Evidence of the projection surfaced at the Southlake Mall where streams of people flowed up and down the wide corridors. Mothers and fathers balanced strollers on the escalator while grasping onto filled shopping bags.

For some the tumult was too much to handle.

Tim Astin slumped on a bench exhausted as his wife Celia perused a newspaper insert, deciding which sale to hit next.

The couple along with their daughter had come up from Griffin a 9 a.m. and didn't expect to be done until 6 p.m.

Crowds moved quickly most of the day, causing little congestion.

Business was brisk at the outlet mall as well, Assistant General Manager Holly Duffey said.

Lines weren't long and parking was still abundant. "It's really been a pleasant morning," she said. "It's staying busy but it's still a pretty pleasant experience."

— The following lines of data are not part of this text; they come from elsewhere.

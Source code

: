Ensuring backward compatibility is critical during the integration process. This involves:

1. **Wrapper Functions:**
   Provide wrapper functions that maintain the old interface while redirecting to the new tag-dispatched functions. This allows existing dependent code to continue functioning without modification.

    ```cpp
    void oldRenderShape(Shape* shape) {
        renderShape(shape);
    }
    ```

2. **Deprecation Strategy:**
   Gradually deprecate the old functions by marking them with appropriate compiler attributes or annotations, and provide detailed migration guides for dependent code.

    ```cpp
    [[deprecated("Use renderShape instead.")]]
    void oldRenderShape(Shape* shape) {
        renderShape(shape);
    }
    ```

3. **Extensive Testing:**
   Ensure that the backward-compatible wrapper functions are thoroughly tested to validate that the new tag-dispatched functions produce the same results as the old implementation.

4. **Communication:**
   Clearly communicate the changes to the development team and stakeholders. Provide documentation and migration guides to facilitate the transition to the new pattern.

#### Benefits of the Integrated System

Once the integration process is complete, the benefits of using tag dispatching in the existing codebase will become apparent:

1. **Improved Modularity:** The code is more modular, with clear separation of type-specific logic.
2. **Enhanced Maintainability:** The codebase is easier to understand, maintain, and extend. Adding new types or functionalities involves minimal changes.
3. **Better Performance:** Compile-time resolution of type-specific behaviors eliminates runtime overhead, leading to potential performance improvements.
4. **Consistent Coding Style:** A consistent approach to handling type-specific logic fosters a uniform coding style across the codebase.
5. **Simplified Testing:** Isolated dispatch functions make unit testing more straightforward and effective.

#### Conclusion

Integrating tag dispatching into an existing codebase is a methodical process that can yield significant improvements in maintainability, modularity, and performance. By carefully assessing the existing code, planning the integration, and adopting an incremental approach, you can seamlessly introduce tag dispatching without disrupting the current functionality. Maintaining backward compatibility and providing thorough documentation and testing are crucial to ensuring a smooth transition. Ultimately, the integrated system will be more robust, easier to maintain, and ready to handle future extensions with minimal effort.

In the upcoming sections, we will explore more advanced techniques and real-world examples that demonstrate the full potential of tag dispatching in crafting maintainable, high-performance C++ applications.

Christmas tunes sprinkled the air as Santa Clause sat inside one store, posing for pictures with children.

Patricia and Bill Shumate got to Tanger around 11 a.m., wanting to take advantage of holiday sale prices. The couple was in the south metro Atlanta area from their home in Anniston, Al. visiting a relative for Thanksgiving but had already done their Christmas shopping.

"That's her area," Bill Shumate said pointing to his wife.

While their Christmas shopping was finished, Patricia said she wanted to buy something herself.

"I have children, grandchildren and great-grandchildren so if I don't get it done early, I don't get it," she said.

(The Associated Press contributed to this story).